One of Brown’s first challenges at divinity school was her high, thin voice. For amusement, her classmates, all men, would gather under her window and recite her sermons in high falsetto voices. In class, a seminarian denigrated these sermons as being passably written, but asserted that “they could hardly be called sermons.” But the ridicule simply spurred her on.
Brown not only graduated from divinity school, she convinced the Northern Universalist Association to ordain her at its meeting in Malone, New York, on June 25, 1863.

As for her voice, in 1864 Brown enrolled at the Dio Lewis School of Speech, where the school’s founder developed a series of exercises to help build her lung capacity. Brown did the exercises throughout her life and became a powerful public speaker. Neighbours in Racine, Wisconsin, where she was minister of what is now the Olympia Brown UU Church, often heard her in her garden, reciting her sermons and speeches to the flowers.

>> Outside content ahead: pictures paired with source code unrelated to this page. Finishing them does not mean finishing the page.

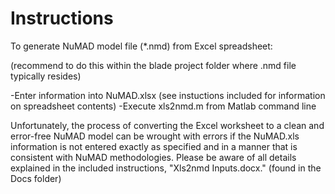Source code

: # Instructions

To generate NuMAD model file (*.nmd) from Excel spreadsheet:

(recommend to do this within the blade project folder where .nmd file typically resides)

-Enter information into NuMAD.xlsx (see instuctions included for information on spreadsheet contents)
-Execute xls2nmd.m from Matlab command line

Unfortunately, the process of converting the Excel worksheet to a clean and error-free NuMAD model can be wrought with errors if the NuMAD.xls information is not entered exactly as specified and in a manner that is consistent with NuMAD methodologies.  Please be aware of all details explained in the included instructions, "Xls2nmd Inputs.docx." (found in the Docs folder)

While Brown was still in her first ministry in Weymouth Landing, Massachusetts, a meeting with Susan B Anthony persuaded her to work for women’s suffrage. A skilled organiser, for many years she balanced her home life with her duties as a minister and suffragist. She raised a son and a daughter and had a loving and felicitous marriage to Henry Willis. At 52, she left full-time parish ministry to work for getting women the vote. After the 19th Amendment passed in 1919, she was one of the few “early pioneers” who was still alive to cast her vote. The last years of her life were devoted to working for world peace, and she became a member of the Women’s International League for Peace and Freedom.

Considering this history, it is surprising that following the passage of the 19th amendment Brown worked so hard to pass there was a drastic decline in the number of Unitarian and Universalist women being ordained. The General Superintendent of the Universalist Church wrote in 1935 of “a tremendous prejudice against women ministers… [A]t the present time I find it is practically impossible to get any women minister a hearing at any salary whatever”.
This was reflected not only in the US but in Britain. New Zealand was the exception. In 1929, our congregation called Wilna Constable, the first ordained woman of any denomination to serve a New Zealand church. Amongst her achievements was championing a bill in Parliament to allow women ministers to officiate at weddings.

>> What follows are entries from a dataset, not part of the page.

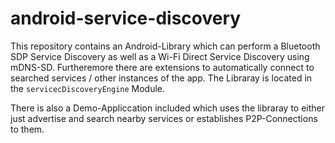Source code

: # android-service-discovery

This repository contains an Android-Library which can perform a Bluetooth SDP Service Discovery 
as well as a Wi-Fi Direct Service Discovery using mDNS-SD. 
Furtheremore there are extensions to automatically connect to searched services / other instances of the app.
The Libraray is located in the `servicecDiscoveryEngine` Module. 

There is also a Demo-Appliccation included which uses the libraray to either just advertise and search nearby 
services or establishes P2P-Connections to them. 
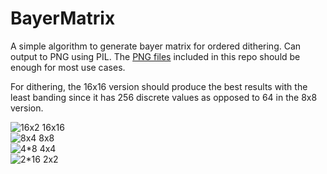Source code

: # BayerMatrix
A simple algorithm to generate bayer matrix for ordered dithering. Can output to PNG using PIL. The [PNG files](https://github.com/tromero/BayerMatrix/blob/master/images/) included in this repo should be enough for most use cases.

For dithering, the 16x16 version should produce the best results with the least banding since it has 256 discrete values as opposed to 64 in the 8x8 version.

![16x2](https://github.com/tromero/BayerMatrix/blob/master/images/bayer16tile2.png) 16x16  
![8x4](https://github.com/tromero/BayerMatrix/blob/master/images/bayer8tile4.png) 8x8  
![4*8](https://github.com/tromero/BayerMatrix/blob/master/images/bayer4tile8.png) 4x4  
![2*16](https://github.com/tromero/BayerMatrix/blob/master/images/bayer2tile16.png) 2x2  
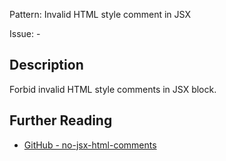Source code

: Pattern: Invalid HTML style comment in JSX

Issue: -

## Description

Forbid invalid HTML style comments in JSX block.

## Further Reading

* [GitHub - no-jsx-html-comments](https://github.com/mdx-js/eslint-mdx/blob/master/packages/eslint-plugin-mdx/src/rules/no-jsx-html-comments.ts)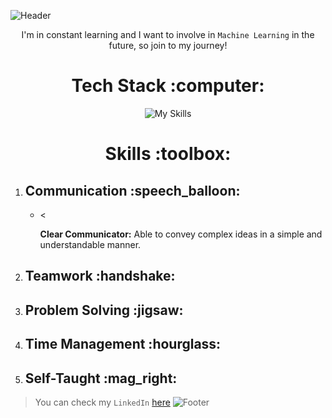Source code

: ![Header](https://github.com/REPTaiLE/REPTaiLE/assets/56081472/1b9445e6-d18a-4207-99e0-f424f0da5003)
<p align="center">I'm in constant learning and I want to involve in <code>Machine Learning</code> in the future, so join to my journey!</p>

<h1 align="center">Tech Stack :computer:</h1> 

<p align="center">
    <img src="https://skillicons.dev/icons?i=html,css,js,ts,react,bootstrap,py,git,figma,wordpress,mysql,nodejs,bash,ps,ai&theme=light" alt="My Skills" />
</p>

<h1 align="center">Skills :toolbox:</h1> 
<ol>
    <li>
        <h2>Communication :speech_balloon:</h2>
        <ul>
            <li><<p><strong>Clear Communicator:</strong>  Able to convey complex ideas in a simple and understandable manner.</p></li>
        </ul>
    </li>
    <li>
        <h2>Teamwork :handshake:</h2>
    </li>
    <li>
        <h2>Problem Solving :jigsaw:</h2>
    </li>
    <li>
        <h2>Time Management :hourglass:</h2>
    </li>
    <li>
        <h2>Self-Taught :mag_right:</h2>
    </li>
</ol>

> You can check my `LinkedIn` [here](https://www.linkedin.com/in/francisco-arnoldo/)
![Footer](https://github.com/REPTaiLE/REPTaiLE/assets/56081472/4deaf28e-74e5-4aba-9890-badd301507a8)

However, in the US, by 1950 there were no Unitarian women settled as ministers and the Universalists had only three. By 1968, only 2% of Unitarian and Universalist ministers were women. In the mid-1970s the ordaining of women exploded, in part because of second-wave feminism. While first-wave feminism had focused on suffrage, inequality and property rights, second-wave feminism broadened the debate to a wide range of issues: sexuality, family, the workplace, reproductive rights and legal inequalities. In the UUA this second-wave forced clergy to examine personal patriarchal attitudes and systemic patriarchy in the denomination. Today over 60% of UU ministers are women. This in part explains why it took so long for a woman to be elected President. The other part is that a generation gap had to be leapt.

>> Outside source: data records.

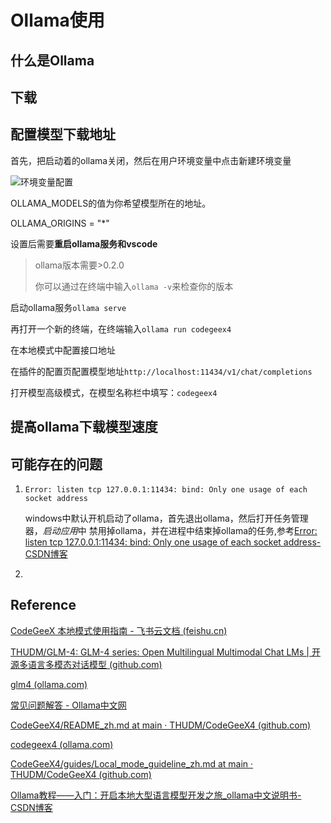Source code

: # Ollama使用

## 什么是Ollama

## 下载

## 配置模型下载地址

首先，把启动着的ollama关闭，然后在用户环境变量中点击新建环境变量

![环境变量配置](https://gitee.com/Liuxiaomj/ollama/raw/master/%E5%BE%AE%E4%BF%A1%E5%9B%BE%E7%89%87_20240713001853.png)

OLLAMA_MODELS的值为你希望模型所在的地址。

OLLAMA_ORIGINS = "*"

设置后需要**重启ollama服务和vscode**

> ollama版本需要>0.2.0
>
> 你可以通过在终端中输入`ollama -v`来检查你的版本

启动ollama服务`ollama serve`

再打开一个新的终端，在终端输入`ollama run codegeex4`

在本地模式中配置接口地址

在插件的配置页配置模型地址`http://localhost:11434/v1/chat/completions`

打开模型高级模式，在模型名称栏中填写：`codegeex4`



## 提高ollama下载模型速度

## 可能存在的问题

1. `Error: listen tcp 127.0.0.1:11434: bind: Only one usage of each socket address`

   windows中默认开机启动了ollama，首先退出ollama，然后打开任务管理器，*启动应用*中 禁用掉ollama，并在进程中结束掉ollama的任务,参考[Error: listen tcp 127.0.0.1:11434: bind: Only one usage of each socket address-CSDN博客](https://blog.csdn.net/MurphyStar/article/details/138966626)

2. ​

## Reference

[‍‍﻿‬‍⁠‬‬﻿﻿⁠‬⁠‬‌﻿‌‬‍﻿‬‍‌‬⁠‍‍‌‬‍CodeGeeX 本地模式使用指南 - 飞书云文档 (feishu.cn)](https://zhipu-ai.feishu.cn/wiki/DAtfwkaqniX9erkxvIScCkSonKh)

[THUDM/GLM-4: GLM-4 series: Open Multilingual Multimodal Chat LMs | 开源多语言多模态对话模型 (github.com)](https://github.com/THUDM/GLM-4)

[glm4 (ollama.com)](https://ollama.com/library/glm4)

[常见问题解答 - Ollama中文网](https://ollama.fan/resources/faq/#how-do-i-configure-ollama-server)

[CodeGeeX4/README_zh.md at main · THUDM/CodeGeeX4 (github.com)](https://github.com/THUDM/CodeGeeX4/blob/main/README_zh.md)

[codegeex4 (ollama.com)](https://ollama.com/library/codegeex4)

[CodeGeeX4/guides/Local_mode_guideline_zh.md at main · THUDM/CodeGeeX4 (github.com)](https://github.com/THUDM/CodeGeeX4/blob/main/guides/Local_mode_guideline_zh.md)

[Ollama教程——入门：开启本地大型语言模型开发之旅_ollama中文说明书-CSDN博客](https://blog.csdn.net/walkskyer/article/details/137255596)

Unitarians of the 50s and 60s were escaping churches. They defiantly testified about the doctrines they no longer believed in. This older generation tends to shun rites, symbols and most religious language. Today they are the conservatives who fidget with sweaty palms as a new generation of clergy, who are predominantly women, come into leadership eager to explore new spiritual frontiers. Like Wollstonecraft and Fuller, they remind men and women to bring heart into our rational religion. They are eager to experience the presence of God, the goddess or some other god to be named later. God language doesn’t particularly trouble them.

Time will tell how these Unitarian Universalist women will shape our living tradition, but with a woman now at the top, they will continue the long tradition of preaching a feminist gospel which has enriched us for over 200 years. And that’s no joke.